Alas, don’t get too excited. Simon Le Bon Bon will be joining ‘Mr Strippy’ – my portable lapdancing vehicle where ‘Perfect Gentlemen’ signals the arrival and you order a 69 instead of a 99 – and the Swiss Army prosthetic hand as ideas that will never see the light of day, though would make excellent episodes of Dragons Den. If you can’t be the best at it there really is no point – it’s why I blog and don’t ski – I’ve no interest in being second best at anything. And we can’t win the great bon bon war of 2019. I tried the arancini at Legna and knew my dream was over. A portion of three golden squashball sized bites that yield just a little bite, giving way to a mixture of rice, ‘nduja, and tallegio, each in perfect harmony with one another. It has a little spice, savoury notes, and cheesey richness. It is as good as arancini gets, one-hundred-percent better than anything I could acheive with these fat fingers. Simon Le Bon Bon is now Simon Le Non Non.

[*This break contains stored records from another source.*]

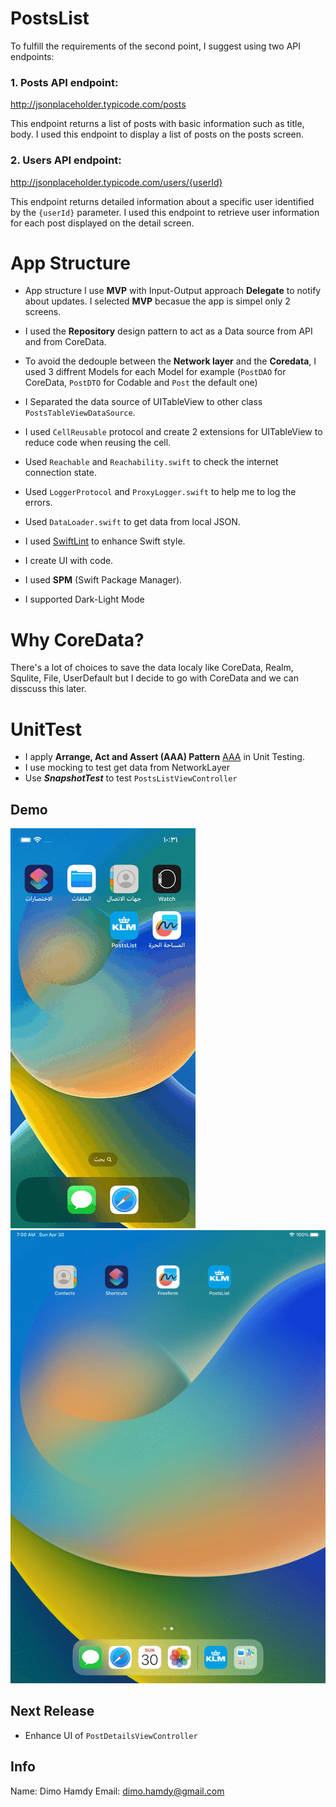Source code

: # PostsList

To fulfill the requirements of the second point, I suggest using two API endpoints:

### 1. Posts API endpoint:
http://jsonplaceholder.typicode.com/posts

This endpoint returns a list of posts with basic information such as title, body. I used this endpoint to display a list of posts on the posts screen.

### 2. Users API endpoint:
http://jsonplaceholder.typicode.com/users/{userId}

This endpoint returns detailed information about a specific user identified by the `{userId}` parameter. I used this endpoint to retrieve user information for each post displayed on the detail screen.

# App Structure

* App structure I use **MVP** with Input-Output approach **Delegate** to notify about updates. I selected **MVP** becasue the app is simpel only 2 screens.

* I used the **Repository** design pattern to act as a Data source from API and from CoreData.

* To avoid the dedouple between the **Network layer** and the **Coredata**, I used 3 diffrent Models for each Model for example (`PostDAO` for CoreData, `PostDTO` for Codable and `Post` the default one)

* I Separated the data source of UITableView to other class `PostsTableViewDataSource`.

* I used `CellReusable` protocol and create 2 extensions for UITableView to reduce code when reusing the cell.

* Used `Reachable` and `Reachability.swift` to check the internet connection state.

* Used `LoggerProtocol` and `ProxyLogger.swift` to help me to log the errors.

* Used `DataLoader.swift` to get data from local JSON.

* I used [SwiftLint](https://github.com/realm/SwiftLint) to enhance Swift style.

* I create UI with code.

* I used **SPM** (Swift Package Manager).

* I supported Dark-Light Mode


# Why CoreData?
There's a lot of choices to save the data localy like CoreData, Realm, Squlite, File, UserDefault but I decide to go with CoreData and we can disscuss this later.

# UnitTest
* I apply  **Arrange, Act and Assert (AAA) Pattern** [AAA](https://medium.com/@pjbgf/title-testing-code-ocd-and-the-aaa-pattern-df453975ab80) in Unit Testing.
* I use mocking to test get data from  NetworkLayer
* Use ***SnapshotTest*** to test `PostsListViewController`
 
## Demo
![](Demo_iPhone.gif)
![](Demo_iPad.gif)

## Next Release
* Enhance UI of `PostDetailsViewController`

## Info

Name: Dimo Hamdy
Email: dimo.hamdy@gmail.com
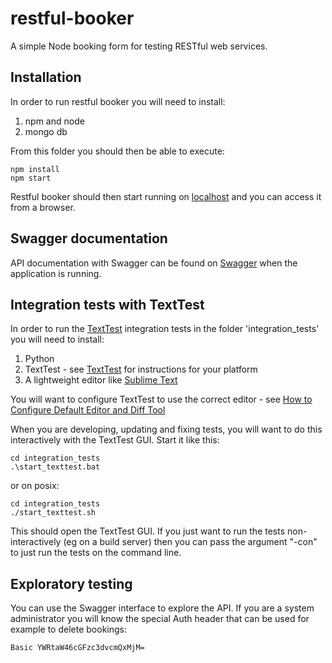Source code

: # restful-booker
A simple Node booking form for testing RESTful web services.

## Installation
In order to run restful booker you will need to install:
1. npm and node
2. mongo db

From this folder you should then be able to execute:

    npm install
    npm start

Restful booker should then start running on [localhost](https://localhost:3001/) and you can access it from a browser.

## Swagger documentation
API documentation with Swagger can be found on [Swagger](https://localhost:3001/api-docs) when the application is running.

## Integration tests with TextTest
In order to run the [TextTest](https://texttest.org) integration tests in the folder 'integration_tests'
you will need to install:

1. Python
2. TextTest - see  [TextTest](https://texttest.org) for instructions for your platform
3. A lightweight editor like [Sublime Text](https://www.sublimetext.com/download)

You will want to configure TextTest to use the correct editor - see [How to Configure Default Editor and Diff Tool](https://texttest.org/how_to_guides/configure_editor.html)

When you are developing, updating and fixing tests, you will want to do this interactively with the TextTest GUI. Start it like this:

    cd integration_tests
    .\start_texttest.bat

or on posix:

    cd integration_tests
    ./start_texttest.sh

This should open the TextTest GUI. If you just want to run the tests non-interactively (eg on a build server) then you can pass the argument "-con" to just run the tests on the command line.

## Exploratory testing
You can use the Swagger interface to explore the API. If you are a system administrator you will know the special Auth header that can be used for example to delete bookings:

    Basic YWRtaW46cGFzc3dvcmQxMjM=

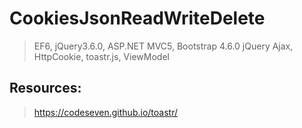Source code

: # CookiesJsonReadWriteDelete
> EF6, jQuery3.6.0, ASP.NET MVC5, Bootstrap 4.6.0
> jQuery Ajax, HttpCookie, toastr.js, ViewModel
## Resources:
>https://codeseven.github.io/toastr/
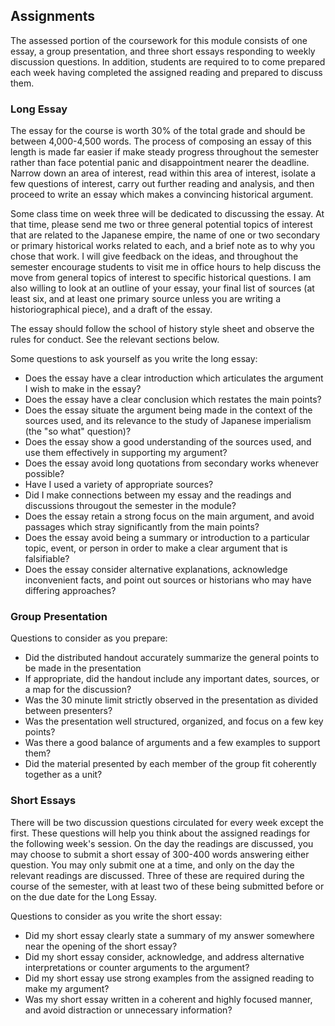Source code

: ## Assignments

The assessed portion of the coursework for this module consists of one essay, a group presentation, and three short essays responding to weekly discussion questions. In addition, students are required to to come prepared each week having completed the assigned reading and prepared to discuss them.

### Long Essay

The essay for the course is worth 30% of the total grade and should be between 4,000-4,500 words. The process of composing an essay of this length is made far easier if make steady progress throughout the semester rather than face potential panic and disappointment nearer the deadline. Narrow down an area of interest, read within this area of interest, isolate a few questions of interest, carry out further reading and analysis, and then proceed to write an essay which makes a convincing historical argument. 

Some class time on week three will be dedicated to discussing the essay. At that time, please send me two or three general potential topics of interest that are related to the Japanese empire, the name of one or two secondary or primary historical works related to each, and a brief note as to why you chose that work. I will give feedback on the ideas, and throughout the semester encourage students to visit me in office hours to help discuss the move from general topics of interest to specific historical questions. I am also willing to look at an outline of your essay, your final list of sources (at least six, and at least one primary source unless you are writing a historiographical piece), and a draft of the essay.

The essay should follow the school of history style sheet and observe the rules for conduct. See the relevant sections below.

Some questions to ask yourself as you write the long essay:

* Does the essay have a clear introduction which articulates the argument I wish to make in the essay?
* Does the essay have a clear conclusion which restates the main points?
* Does the essay situate the argument being made in the context of the sources used, and its relevance to the study of Japanese imperialism (the "so what" question)? 
* Does the essay show a good understanding of the sources used, and use them effectively in supporting my argument?
* Does the essay avoid long quotations from secondary works whenever possible?
* Have I used a variety of appropriate sources?
* Did I make connections between my essay and the readings and discussions througout the semester in the module?
* Does the essay retain a strong focus on the main argument, and avoid passages which stray significantly from the main points?
* Does the essay avoid being a summary or introduction to a particular topic, event, or person in order to make a clear argument that is falsifiable?
* Does the essay consider alternative explanations, acknowledge inconvenient facts, and point out sources or historians who may have differing approaches?

### Group Presentation


Questions to consider as you prepare:

* Did the distributed handout accurately summarize the general points to be made in the presentation
* If appropriate, did the handout include any important dates, sources, or a map for the discussion?
* Was the 30 minute limit strictly observed in the presentation as divided between presenters?
* Was the presentation well structured, organized, and focus on a few key points?
* Was there a good balance of arguments and a few examples to support them?
* Did the material presented by each member of the group fit coherently together as a unit?

### Short Essays

There will be two discussion questions circulated for every week except the first. These questions will help you think about the assigned readings for the following week's session. On the day the readings are discussed, you may choose to submit a short essay of 300-400 words answering either question. You may only submit one at a time, and only on the day the relevant readings are discussed. Three of these are required during the course of the semester, with at least two of these being submitted before or on the due date for the Long Essay.

Questions to consider as you write the short essay:

* Did my short essay clearly state a summary of my answer somewhere near the opening of the short essay?
* Did my short essay consider, acknowledge, and address alternative interpretations or counter arguments to the argument?
* Did my short essay use strong examples from the assigned reading to make my argument?
* Was my short essay written in a coherent and highly focused manner, and avoid distraction or unnecessary information?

This was one of the four starters at Legna, before the four pasta dishes, the skipping of the main courses and two desserts. A bottle of white, three glasses of red, two negroni, and a cocktail complete the order between the two of us, so if the details get hazy towards the end, you now know why. We came in search of pasta dishes, because they were always the strong point here and I’m pleased that they’ve stretched that particular part of the menu, though it was the starters that really grabbed our attention. Those perfect arancini sit in between scallops and bruschetta. The former are three queenies, accurately cooked almostly entirely on the presentation side, with a molita style crumb, and a lemon gel that lifts everything. A similar approach is taken with the bruschetta; the garlic is heavy, it has has plenty of basil and supremely high quality cherry tomatoes. The clever bits are the dehydated tomato petals that add almost floral notes to it. It’s summer in four mouthfuls, helped by us sitting in the glass part of the restaurant, doors pulled back to make the most of the canalside location. The biggest oyster I have ever seen completes Act 1, traditionally dressed, and in no rush to go anywhere. It takes a knife to get it down in two parts.
Those pasta dishes confirm Legna is performing better than ever. Taglioni with crab is spun through a sweet bisque that tastes of roasted shell and cream, whilst cacio e pepe is really aglio e olo. This doesn’t matter too much – we still destroyed it – but it had none of the emulsified cheese sauce made from the cooking water that defines cacio e pepe. It is the filled pasta that really impress; one with ‘nduja, tallegio, and truffle, the other cured pork and sage. Both have a perfect texture to the pasta, heavily seasoned fillings, and are dressed in some seriously addictive olive oil. There are twelve dishes listed in this section of the menu; I suggest you make it your target this summer to try them all.
We have dessert. I say we; I get no choice in the two that Claire wants to eat half of. She chooses tiramisu and lemon tart, two that we’ve had before but are assured have changed. That they have. The tiramisu is more stable than ever, which I prefer but Claire doesn’t. The biggest change is to the lemon tart. The acidity from the Amalfi lemons are still there in spades, but now we have Italian meringue for a little sweetness, and the most buttery of bases. What was already a very good dessert has morphed into the full package.
With this we drink wine from Sicily because we’re going in a few weeks time, before moving to the bar to continue drinking. From what I can tell they seem to have ditched the tasting menus, and the pizza, both of which are fine with me. In the new menu they are capitalising on what they do best; the pastas in particular, opening up a menu full of choice and desire. It’s the best meal here that we have had by some distance, helped by some of the most charming front of house in the city. In writing this I’ve just remembered I had a whisky before I stumbled out of the doors. And that we booked a holiday. It was that kind of night. I really must go to Legna more often.
Got an A2B there sober. Got an A2B back home drunk.